Problem to work on:
Only an exact copy of the entries will serve as the answer.

----- The input

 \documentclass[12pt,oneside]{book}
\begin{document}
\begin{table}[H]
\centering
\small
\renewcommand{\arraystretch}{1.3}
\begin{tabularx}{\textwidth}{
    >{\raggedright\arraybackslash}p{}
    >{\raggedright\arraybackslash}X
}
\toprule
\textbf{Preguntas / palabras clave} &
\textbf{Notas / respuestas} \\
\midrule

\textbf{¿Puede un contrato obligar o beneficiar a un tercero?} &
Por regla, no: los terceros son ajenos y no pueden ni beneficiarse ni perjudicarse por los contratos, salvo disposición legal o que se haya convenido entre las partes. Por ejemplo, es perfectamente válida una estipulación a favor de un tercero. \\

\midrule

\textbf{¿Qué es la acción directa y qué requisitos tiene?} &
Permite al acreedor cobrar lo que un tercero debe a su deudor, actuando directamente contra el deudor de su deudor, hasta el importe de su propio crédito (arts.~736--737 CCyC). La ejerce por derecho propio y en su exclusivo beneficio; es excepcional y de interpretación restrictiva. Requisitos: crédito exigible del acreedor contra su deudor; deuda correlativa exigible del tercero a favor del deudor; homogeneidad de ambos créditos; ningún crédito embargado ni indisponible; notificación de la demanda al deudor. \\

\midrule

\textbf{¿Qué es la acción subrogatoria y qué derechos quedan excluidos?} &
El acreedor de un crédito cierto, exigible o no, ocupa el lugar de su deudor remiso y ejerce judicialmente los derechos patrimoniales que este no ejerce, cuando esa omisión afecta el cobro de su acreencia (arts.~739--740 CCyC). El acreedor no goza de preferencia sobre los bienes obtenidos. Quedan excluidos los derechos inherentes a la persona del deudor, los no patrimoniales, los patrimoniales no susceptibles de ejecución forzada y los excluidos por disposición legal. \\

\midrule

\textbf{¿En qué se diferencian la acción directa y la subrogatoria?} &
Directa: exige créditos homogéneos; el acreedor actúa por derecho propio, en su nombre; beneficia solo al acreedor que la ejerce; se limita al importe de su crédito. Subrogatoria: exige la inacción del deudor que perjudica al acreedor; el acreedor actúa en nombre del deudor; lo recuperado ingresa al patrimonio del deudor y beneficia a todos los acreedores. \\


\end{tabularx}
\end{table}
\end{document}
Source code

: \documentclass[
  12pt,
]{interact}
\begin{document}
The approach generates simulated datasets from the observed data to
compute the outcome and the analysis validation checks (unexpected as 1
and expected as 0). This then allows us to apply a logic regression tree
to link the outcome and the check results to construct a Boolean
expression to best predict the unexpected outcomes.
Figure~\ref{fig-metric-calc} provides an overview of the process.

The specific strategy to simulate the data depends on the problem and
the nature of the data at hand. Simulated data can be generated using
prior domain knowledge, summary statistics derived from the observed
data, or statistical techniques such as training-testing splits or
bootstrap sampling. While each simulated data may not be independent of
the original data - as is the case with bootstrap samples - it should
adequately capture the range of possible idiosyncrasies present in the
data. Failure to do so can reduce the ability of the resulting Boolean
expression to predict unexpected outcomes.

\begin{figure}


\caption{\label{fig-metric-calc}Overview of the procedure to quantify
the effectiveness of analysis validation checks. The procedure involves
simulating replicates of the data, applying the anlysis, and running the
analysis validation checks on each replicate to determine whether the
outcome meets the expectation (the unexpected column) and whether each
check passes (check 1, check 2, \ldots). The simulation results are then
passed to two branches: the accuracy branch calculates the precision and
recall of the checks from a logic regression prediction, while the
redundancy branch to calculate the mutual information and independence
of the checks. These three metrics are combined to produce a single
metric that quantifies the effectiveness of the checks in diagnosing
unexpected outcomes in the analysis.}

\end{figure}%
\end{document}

----------

Response below:
 \documentclass[12pt,oneside]{book}
\begin{document}
\begin{table}[H]
\centering
\small
\renewcommand{\arraystretch}{1.3}
\begin{tabularx}{\textwidth}{
    >{\raggedright\arraybackslash}p{}
    >{\raggedright\arraybackslash}X
}
\toprule
\textbf{Preguntas / palabras clave} &
\textbf{Notas / respuestas} \\
\midrule

\textbf{¿Puede un contrato obligar o beneficiar a un tercero?} &
Por regla, no: los terceros son ajenos y no pueden ni beneficiarse ni perjudicarse por los contratos, salvo disposición legal o que se haya convenido entre las partes. Por ejemplo, es perfectamente válida una estipulación a favor de un tercero. \\

\midrule

\textbf{¿Qué es la acción directa y qué requisitos tiene?} &
Permite al acreedor cobrar lo que un tercero debe a su deudor, actuando directamente contra el deudor de su deudor, hasta el importe de su propio crédito (arts.~736--737 CCyC). La ejerce por derecho propio y en su exclusivo beneficio; es excepcional y de interpretación restrictiva. Requisitos: crédito exigible del acreedor contra su deudor; deuda correlativa exigible del tercero a favor del deudor; homogeneidad de ambos créditos; ningún crédito embargado ni indisponible; notificación de la demanda al deudor. \\

\midrule

\textbf{¿Qué es la acción subrogatoria y qué derechos quedan excluidos?} &
El acreedor de un crédito cierto, exigible o no, ocupa el lugar de su deudor remiso y ejerce judicialmente los derechos patrimoniales que este no ejerce, cuando esa omisión afecta el cobro de su acreencia (arts.~739--740 CCyC). El acreedor no goza de preferencia sobre los bienes obtenidos. Quedan excluidos los derechos inherentes a la persona del deudor, los no patrimoniales, los patrimoniales no susceptibles de ejecución forzada y los excluidos por disposición legal. \\

\midrule

\textbf{¿En qué se diferencian la acción directa y la subrogatoria?} &
Directa: exige créditos homogéneos; el acreedor actúa por derecho propio, en su nombre; beneficia solo al acreedor que la ejerce; se limita al importe de su crédito. Subrogatoria: exige la inacción del deudor que perjudica al acreedor; el acreedor actúa en nombre del deudor; lo recuperado ingresa al patrimonio del deudor y beneficia a todos los acreedores. \\


\end{tabularx}
\end{table}
\end{document}
Source code

: \documentclass[
  12pt,
]{interact}
\begin{document}
The approach generates simulated datasets from the observed data to
compute the outcome and the analysis validation checks (unexpected as 1
and expected as 0). This then allows us to apply a logic regression tree
to link the outcome and the check results to construct a Boolean
expression to best predict the unexpected outcomes.
Figure~\ref{fig-metric-calc} provides an overview of the process.

The specific strategy to simulate the data depends on the problem and
the nature of the data at hand. Simulated data can be generated using
prior domain knowledge, summary statistics derived from the observed
data, or statistical techniques such as training-testing splits or
bootstrap sampling. While each simulated data may not be independent of
the original data - as is the case with bootstrap samples - it should
adequately capture the range of possible idiosyncrasies present in the
data. Failure to do so can reduce the ability of the resulting Boolean
expression to predict unexpected outcomes.

\begin{figure}


\caption{\label{fig-metric-calc}Overview of the procedure to quantify
the effectiveness of analysis validation checks. The procedure involves
simulating replicates of the data, applying the anlysis, and running the
analysis validation checks on each replicate to determine whether the
outcome meets the expectation (the unexpected column) and whether each
check passes (check 1, check 2, \ldots). The simulation results are then
passed to two branches: the accuracy branch calculates the precision and
recall of the checks from a logic regression prediction, while the
redundancy branch to calculate the mutual information and independence
of the checks. These three metrics are combined to produce a single
metric that quantifies the effectiveness of the checks in diagnosing
unexpected outcomes in the analysis.}

\end{figure}%
\end{document}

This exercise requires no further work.